Effects of different steroid-biosynthesis inhibitors on the testicular steroidogenesis of the toad Bufo arenarum

Testis fragments from bufo arenarum were incubated with [7(n)-H-3]pregnenolone (P5), [1,2-H-3]dehydroepiandrosterone (DHEA) and [1,2,6,7-H-3]testoterone (T), and different steroid-biosynthesis inhibitors. the inhibitors used were: cyanoketone (CNK), spironolactone (SPNL) and finasteride (FIN). CNK significantly increased the recovery of 3 beta -hydroxy-5-ene steroids while SPNL reduced the metabolism of C19-substrates was only modified by CNK, which reduced the transformation of DHEA without modifying the metabolism of T. To determine the degree of inhibition exerted by the inhibitors used, the activities of the enzymes were estimated as the percentage of their contribution to the total steroid metabolism. CNK strongly inhibited the activity of hydroxysteroid dehydrogenase/isomerase if its contribution was estimated using both P5 and DHEA. If the analysis was made considering both activities associated to cytochrome P450 17 alpha -hydroxylase, C17-20 lyase (P450(c17)), it became evident that SPNL inhibited both of them.
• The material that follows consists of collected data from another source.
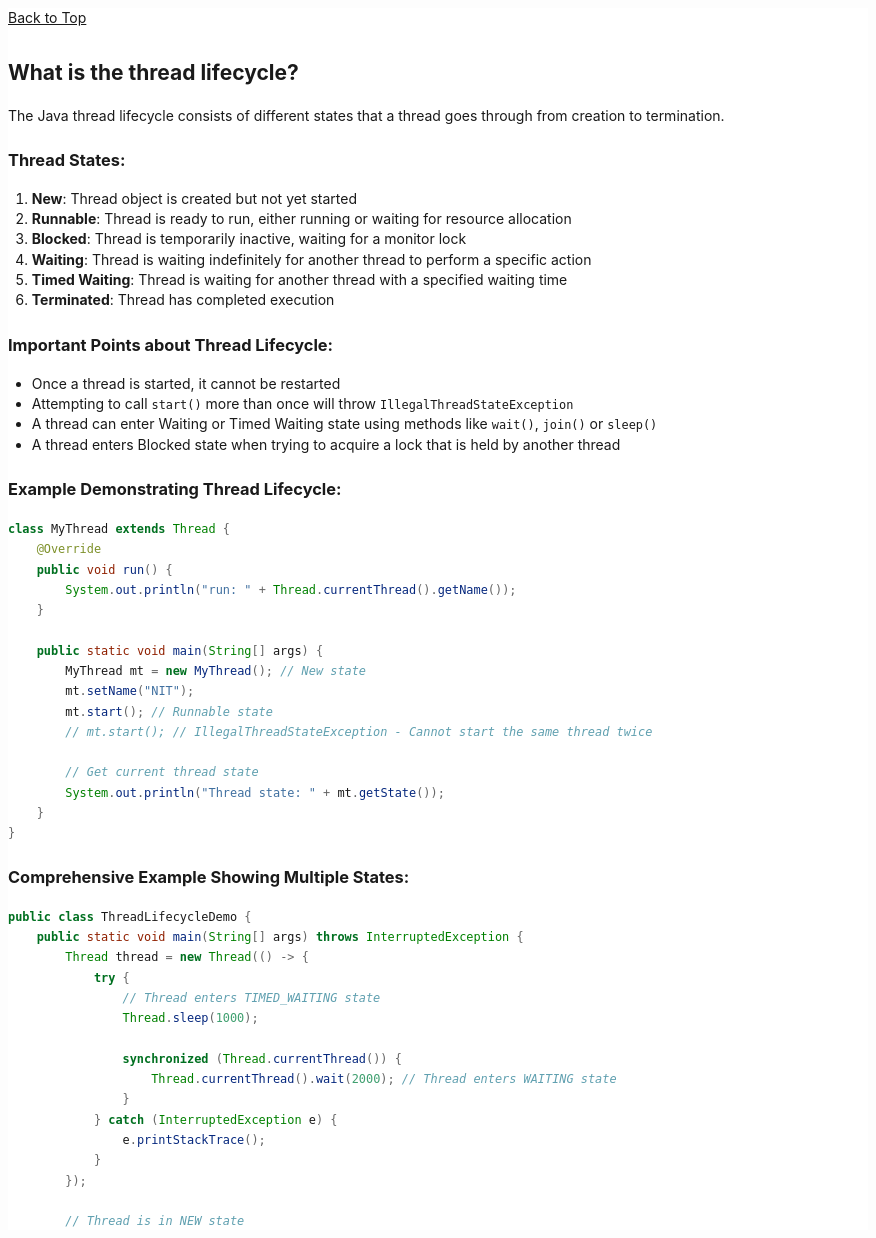 
[Back to Top](#table-of-contents)

## What is the thread lifecycle?

The Java thread lifecycle consists of different states that a thread goes through from creation to termination.

### Thread States:

1. **New**: Thread object is created but not yet started
2. **Runnable**: Thread is ready to run, either running or waiting for resource allocation
3. **Blocked**: Thread is temporarily inactive, waiting for a monitor lock
4. **Waiting**: Thread is waiting indefinitely for another thread to perform a specific action
5. **Timed Waiting**: Thread is waiting for another thread with a specified waiting time
6. **Terminated**: Thread has completed execution

### Important Points about Thread Lifecycle:

- Once a thread is started, it cannot be restarted
- Attempting to call `start()` more than once will throw `IllegalThreadStateException`
- A thread can enter Waiting or Timed Waiting state using methods like `wait()`, `join()` or `sleep()`
- A thread enters Blocked state when trying to acquire a lock that is held by another thread

### Example Demonstrating Thread Lifecycle:

```java
class MyThread extends Thread {
    @Override
    public void run() {
        System.out.println("run: " + Thread.currentThread().getName());
    }

    public static void main(String[] args) {
        MyThread mt = new MyThread(); // New state
        mt.setName("NIT");
        mt.start(); // Runnable state
        // mt.start(); // IllegalThreadStateException - Cannot start the same thread twice
        
        // Get current thread state
        System.out.println("Thread state: " + mt.getState());
    }
}
```

### Comprehensive Example Showing Multiple States:

```java
public class ThreadLifecycleDemo {
    public static void main(String[] args) throws InterruptedException {
        Thread thread = new Thread(() -> {
            try {
                // Thread enters TIMED_WAITING state
                Thread.sleep(1000);
                
                synchronized (Thread.currentThread()) {
                    Thread.currentThread().wait(2000); // Thread enters WAITING state
                }
            } catch (InterruptedException e) {
                e.printStackTrace();
            }
        });
        
        // Thread is in NEW state
``` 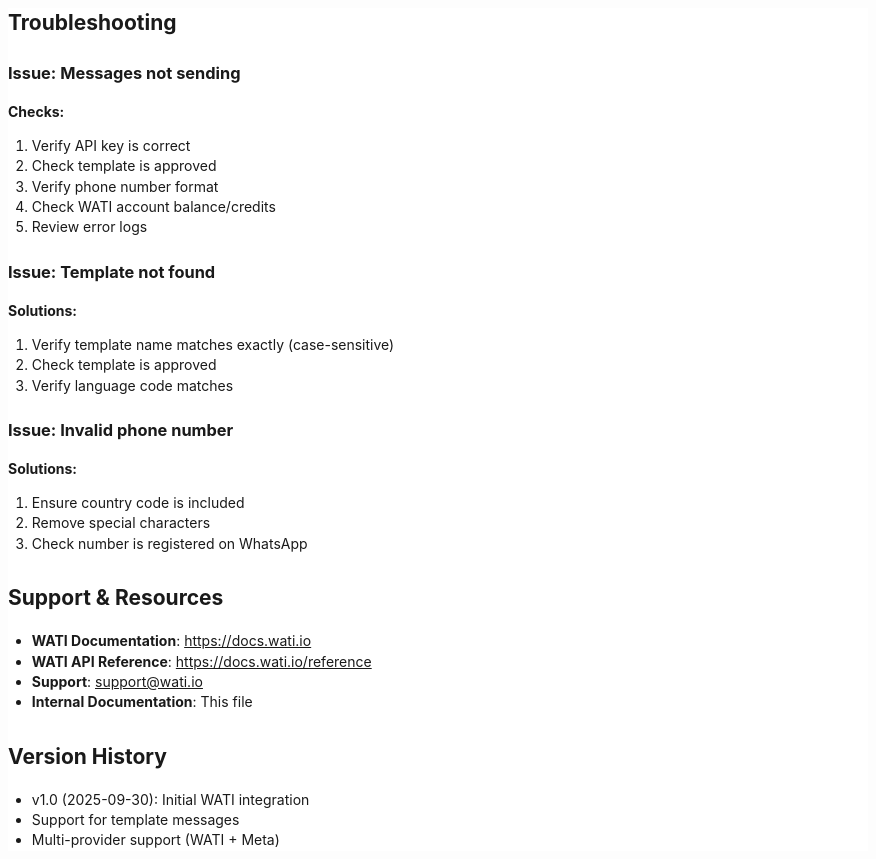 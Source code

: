 ## Troubleshooting

### Issue: Messages not sending

**Checks:**
1. Verify API key is correct
2. Check template is approved
3. Verify phone number format
4. Check WATI account balance/credits
5. Review error logs

### Issue: Template not found

**Solutions:**
1. Verify template name matches exactly (case-sensitive)
2. Check template is approved
3. Verify language code matches

### Issue: Invalid phone number

**Solutions:**
1. Ensure country code is included
2. Remove special characters
3. Check number is registered on WhatsApp

## Support & Resources

- **WATI Documentation**: https://docs.wati.io
- **WATI API Reference**: https://docs.wati.io/reference
- **Support**: support@wati.io
- **Internal Documentation**: This file

## Version History

- v1.0 (2025-09-30): Initial WATI integration
- Support for template messages
- Multi-provider support (WATI + Meta)
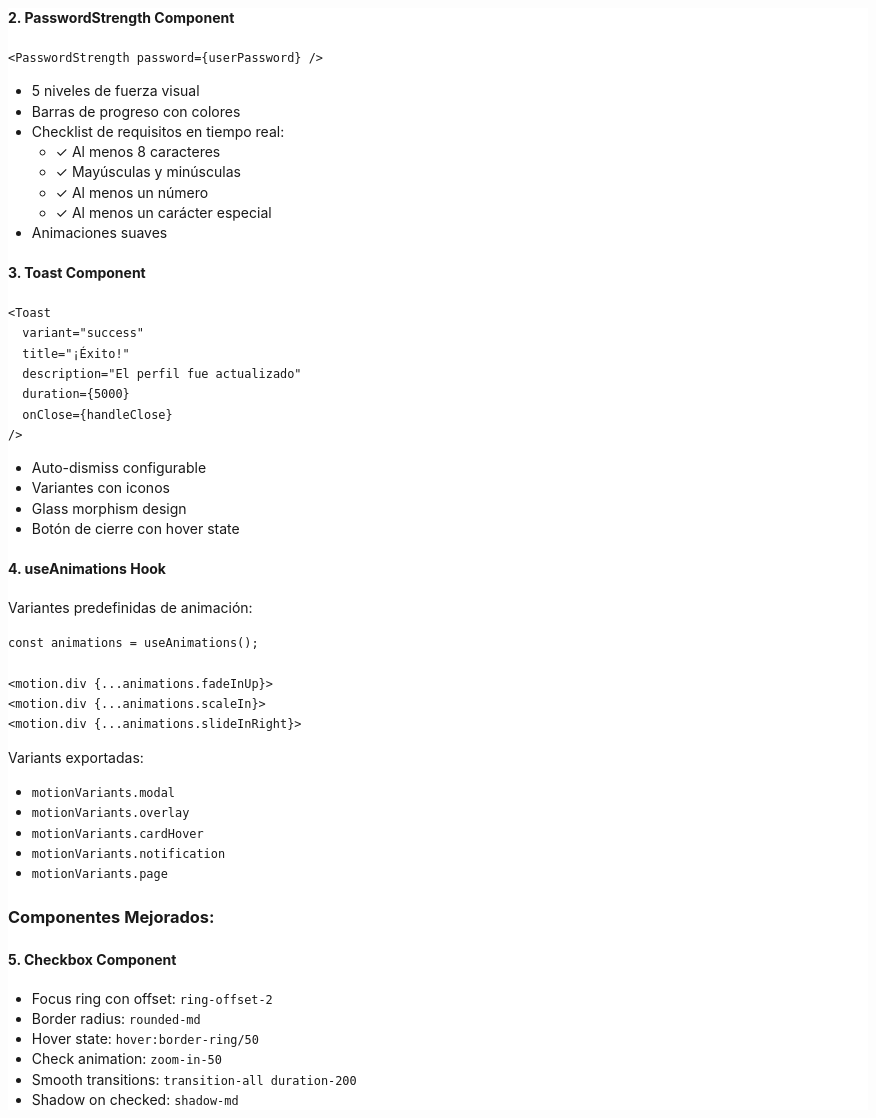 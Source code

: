 #### 2. **PasswordStrength Component**
```tsx
<PasswordStrength password={userPassword} />
```
- 5 niveles de fuerza visual
- Barras de progreso con colores
- Checklist de requisitos en tiempo real:
  - ✓ Al menos 8 caracteres
  - ✓ Mayúsculas y minúsculas
  - ✓ Al menos un número
  - ✓ Al menos un carácter especial
- Animaciones suaves

#### 3. **Toast Component**
```tsx
<Toast
  variant="success"
  title="¡Éxito!"
  description="El perfil fue actualizado"
  duration={5000}
  onClose={handleClose}
/>
```
- Auto-dismiss configurable
- Variantes con iconos
- Glass morphism design
- Botón de cierre con hover state

#### 4. **useAnimations Hook**
Variantes predefinidas de animación:
```tsx
const animations = useAnimations();

<motion.div {...animations.fadeInUp}>
<motion.div {...animations.scaleIn}>
<motion.div {...animations.slideInRight}>
```

Variants exportadas:
- `motionVariants.modal`
- `motionVariants.overlay`
- `motionVariants.cardHover`
- `motionVariants.notification`
- `motionVariants.page`

### Componentes Mejorados:

#### 5. **Checkbox Component**
- Focus ring con offset: `ring-offset-2`
- Border radius: `rounded-md`
- Hover state: `hover:border-ring/50`
- Check animation: `zoom-in-50`
- Smooth transitions: `transition-all duration-200`
- Shadow on checked: `shadow-md`
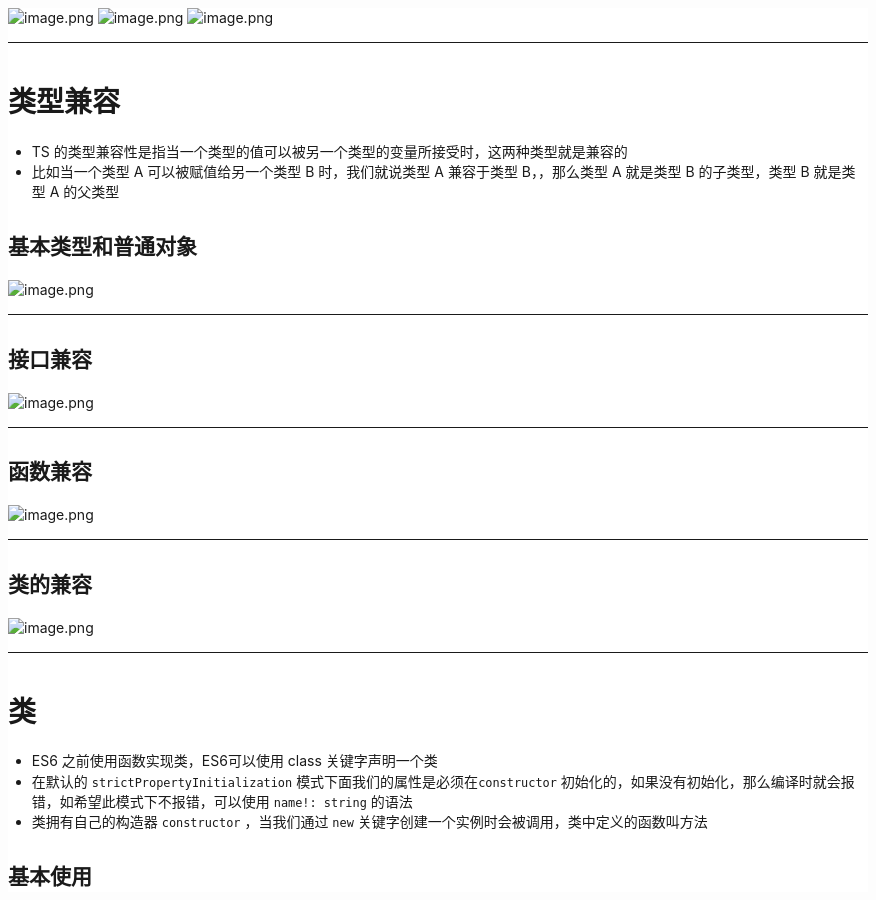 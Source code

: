 ![image.png](https://cdn.nlark.com/yuque/0/2023/png/21596389/1678543009365-6845b33f-84fe-4c52-8cda-74f83c806512.png#averageHue=%232f2d2c&clientId=ua28a33ae-7c55-4&from=paste&height=503&id=u90f08d40&name=image.png&originHeight=1272&originWidth=1266&originalType=binary&ratio=2&rotation=0&showTitle=false&size=122826&status=done&style=none&taskId=u9d88c07c-73e9-49e9-a361-e69b4cb5590&title=&width=501)
![image.png](https://cdn.nlark.com/yuque/0/2023/png/21596389/1678589708361-5fe98bd1-b44a-49e3-a801-0907fa0cd4f4.png#averageHue=%232d2c2b&clientId=ua39188b9-9abc-4&from=paste&height=561&id=u1e8d5236&name=image.png&originHeight=1524&originWidth=1356&originalType=binary&ratio=2&rotation=0&showTitle=false&size=149019&status=done&style=none&taskId=uc72c8e3c-a328-496c-a2b9-2c5ffd5b640&title=&width=499)
![image.png](https://cdn.nlark.com/yuque/0/2023/png/21596389/1678544725855-540fa4f9-f16f-4dff-9ef5-94957aa39a22.png#averageHue=%2334302c&clientId=ud83c2f35-ca1c-4&from=paste&height=205&id=u7f6b80da&name=image.png&originHeight=410&originWidth=818&originalType=binary&ratio=2&rotation=0&showTitle=false&size=50970&status=done&style=none&taskId=u82ab4c38-18ff-44c5-90fc-414755a2039&title=&width=409)

---



# 类型兼容

- TS 的类型兼容性是指当一个类型的值可以被另一个类型的变量所接受时，这两种类型就是兼容的
- 比如当一个类型 A 可以被赋值给另一个类型 B 时，我们就说类型 A 兼容于类型 B，，那么类型 A 就是类型 B 的子类型，类型 B 就是类型 A 的父类型

## 基本类型和普通对象

![image.png](https://cdn.nlark.com/yuque/0/2023/png/21596389/1678587680235-910d9c06-e01b-465f-a215-ec2b51fa727b.png#averageHue=%232d2d2c&clientId=u25cb17e1-f759-4&from=paste&height=675&id=u6b5d314d&name=image.png&originHeight=1632&originWidth=1516&originalType=binary&ratio=2&rotation=0&showTitle=false&size=184428&status=done&style=none&taskId=u46f4cd5e-b577-4b2e-9b3e-48bbfb5f6fc&title=&width=627)

---

## 接口兼容

![image.png](https://cdn.nlark.com/yuque/0/2023/png/21596389/1678585402968-a408ca35-2ff5-4133-acba-6ce00ab5ce09.png#averageHue=%232f2d2c&clientId=u4a5dbf1e-ddbd-4&from=paste&height=411&id=ufe50ac81&name=image.png&originHeight=822&originWidth=812&originalType=binary&ratio=2&rotation=0&showTitle=false&size=57198&status=done&style=none&taskId=ue065efc1-5f64-4583-af3d-58e1e641b3a&title=&width=406)

---

## 函数兼容

![image.png](https://cdn.nlark.com/yuque/0/2023/png/21596389/1678586171723-d7ae24bb-73e2-4658-9377-5c7c8a9786b5.png#averageHue=%232e2d2c&clientId=u4a5dbf1e-ddbd-4&from=paste&height=761&id=uc364f555&name=image.png&originHeight=1522&originWidth=1450&originalType=binary&ratio=2&rotation=0&showTitle=false&size=206968&status=done&style=none&taskId=ub1390c50-95fa-4571-88b2-843a6a01905&title=&width=725)

---

## 类的兼容

![image.png](https://cdn.nlark.com/yuque/0/2023/png/21596389/1678980450305-c9f7d80c-bc50-4b72-bc64-0bb8b1472ab2.png#averageHue=%23302e2c&clientId=u1049bf45-9e35-4&from=paste&height=416&id=u71f45294&name=image.png&originHeight=1048&originWidth=994&originalType=binary&ratio=2&rotation=0&showTitle=false&size=116513&status=done&style=none&taskId=ucba5485c-ad98-4fd5-a7a2-c02ecb55ef2&title=&width=395)

---



# 类

- ES6 之前使用函数实现类，ES6可以使用 class 关键字声明一个类
- 在默认的 `strictPropertyInitialization` 模式下面我们的属性是必须在`constructor` 初始化的，如果没有初始化，那么编译时就会报错，如希望此模式下不报错，可以使用 `name!: string` 的语法
- 类拥有自己的构造器 `constructor` ，当我们通过 `new` 关键字创建一个实例时会被调用，类中定义的函数叫方法

## 基本使用

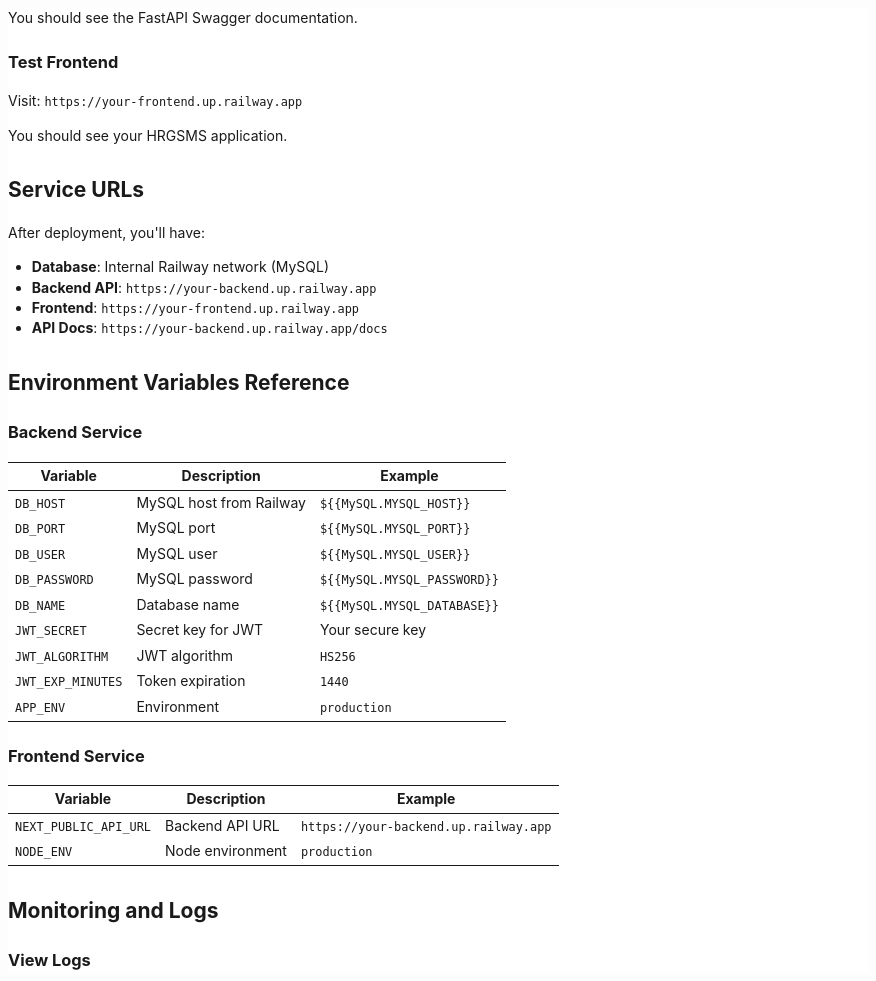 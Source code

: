 You should see the FastAPI Swagger documentation.

### Test Frontend

Visit: `https://your-frontend.up.railway.app`

You should see your HRGSMS application.

## Service URLs

After deployment, you'll have:

- **Database**: Internal Railway network (MySQL)
- **Backend API**: `https://your-backend.up.railway.app`
- **Frontend**: `https://your-frontend.up.railway.app`
- **API Docs**: `https://your-backend.up.railway.app/docs`

## Environment Variables Reference

### Backend Service

| Variable | Description | Example |
|----------|-------------|---------|
| `DB_HOST` | MySQL host from Railway | `${{MySQL.MYSQL_HOST}}` |
| `DB_PORT` | MySQL port | `${{MySQL.MYSQL_PORT}}` |
| `DB_USER` | MySQL user | `${{MySQL.MYSQL_USER}}` |
| `DB_PASSWORD` | MySQL password | `${{MySQL.MYSQL_PASSWORD}}` |
| `DB_NAME` | Database name | `${{MySQL.MYSQL_DATABASE}}` |
| `JWT_SECRET` | Secret key for JWT | Your secure key |
| `JWT_ALGORITHM` | JWT algorithm | `HS256` |
| `JWT_EXP_MINUTES` | Token expiration | `1440` |
| `APP_ENV` | Environment | `production` |

### Frontend Service

| Variable | Description | Example |
|----------|-------------|---------|
| `NEXT_PUBLIC_API_URL` | Backend API URL | `https://your-backend.up.railway.app` |
| `NODE_ENV` | Node environment | `production` |

## Monitoring and Logs

### View Logs
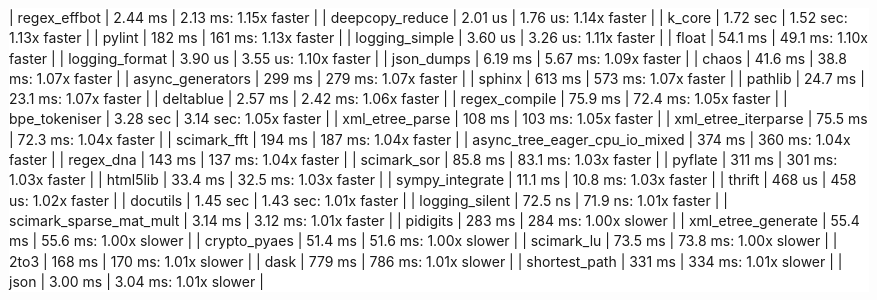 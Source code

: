 | regex_effbot                     | 2.44 ms                                                | 2.13 ms: 1.15x faster                                                 |
| deepcopy_reduce                  | 2.01 us                                                | 1.76 us: 1.14x faster                                                 |
| k_core                           | 1.72 sec                                               | 1.52 sec: 1.13x faster                                                |
| pylint                           | 182 ms                                                 | 161 ms: 1.13x faster                                                  |
| logging_simple                   | 3.60 us                                                | 3.26 us: 1.11x faster                                                 |
| float                            | 54.1 ms                                                | 49.1 ms: 1.10x faster                                                 |
| logging_format                   | 3.90 us                                                | 3.55 us: 1.10x faster                                                 |
| json_dumps                       | 6.19 ms                                                | 5.67 ms: 1.09x faster                                                 |
| chaos                            | 41.6 ms                                                | 38.8 ms: 1.07x faster                                                 |
| async_generators                 | 299 ms                                                 | 279 ms: 1.07x faster                                                  |
| sphinx                           | 613 ms                                                 | 573 ms: 1.07x faster                                                  |
| pathlib                          | 24.7 ms                                                | 23.1 ms: 1.07x faster                                                 |
| deltablue                        | 2.57 ms                                                | 2.42 ms: 1.06x faster                                                 |
| regex_compile                    | 75.9 ms                                                | 72.4 ms: 1.05x faster                                                 |
| bpe_tokeniser                    | 3.28 sec                                               | 3.14 sec: 1.05x faster                                                |
| xml_etree_parse                  | 108 ms                                                 | 103 ms: 1.05x faster                                                  |
| xml_etree_iterparse              | 75.5 ms                                                | 72.3 ms: 1.04x faster                                                 |
| scimark_fft                      | 194 ms                                                 | 187 ms: 1.04x faster                                                  |
| async_tree_eager_cpu_io_mixed    | 374 ms                                                 | 360 ms: 1.04x faster                                                  |
| regex_dna                        | 143 ms                                                 | 137 ms: 1.04x faster                                                  |
| scimark_sor                      | 85.8 ms                                                | 83.1 ms: 1.03x faster                                                 |
| pyflate                          | 311 ms                                                 | 301 ms: 1.03x faster                                                  |
| html5lib                         | 33.4 ms                                                | 32.5 ms: 1.03x faster                                                 |
| sympy_integrate                  | 11.1 ms                                                | 10.8 ms: 1.03x faster                                                 |
| thrift                           | 468 us                                                 | 458 us: 1.02x faster                                                  |
| docutils                         | 1.45 sec                                               | 1.43 sec: 1.01x faster                                                |
| logging_silent                   | 72.5 ns                                                | 71.9 ns: 1.01x faster                                                 |
| scimark_sparse_mat_mult          | 3.14 ms                                                | 3.12 ms: 1.01x faster                                                 |
| pidigits                         | 283 ms                                                 | 284 ms: 1.00x slower                                                  |
| xml_etree_generate               | 55.4 ms                                                | 55.6 ms: 1.00x slower                                                 |
| crypto_pyaes                     | 51.4 ms                                                | 51.6 ms: 1.00x slower                                                 |
| scimark_lu                       | 73.5 ms                                                | 73.8 ms: 1.00x slower                                                 |
| 2to3                             | 168 ms                                                 | 170 ms: 1.01x slower                                                  |
| dask                             | 779 ms                                                 | 786 ms: 1.01x slower                                                  |
| shortest_path                    | 331 ms                                                 | 334 ms: 1.01x slower                                                  |
| json                             | 3.00 ms                                                | 3.04 ms: 1.01x slower                                                 |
The percent contribution of 17 beta -hydroxysteroid dehydrogenase (17 beta HSD) activity diminished in the presence of CNK only if it was estimated considering P5 and DHEA metabolism. SPNL produced a significant inhibition of 17 beta HSD when its contribution was estimated considering P5 metabolism. However, SPNL was insufficient if DHEA or T were considered. The effect of SPNL on the contribution of 17 beta HSD could be due to the reduction of C19-substrates. The activity of 5 alpha -reductase was inhibited by CNK only if results from P5 and DHEA were considered.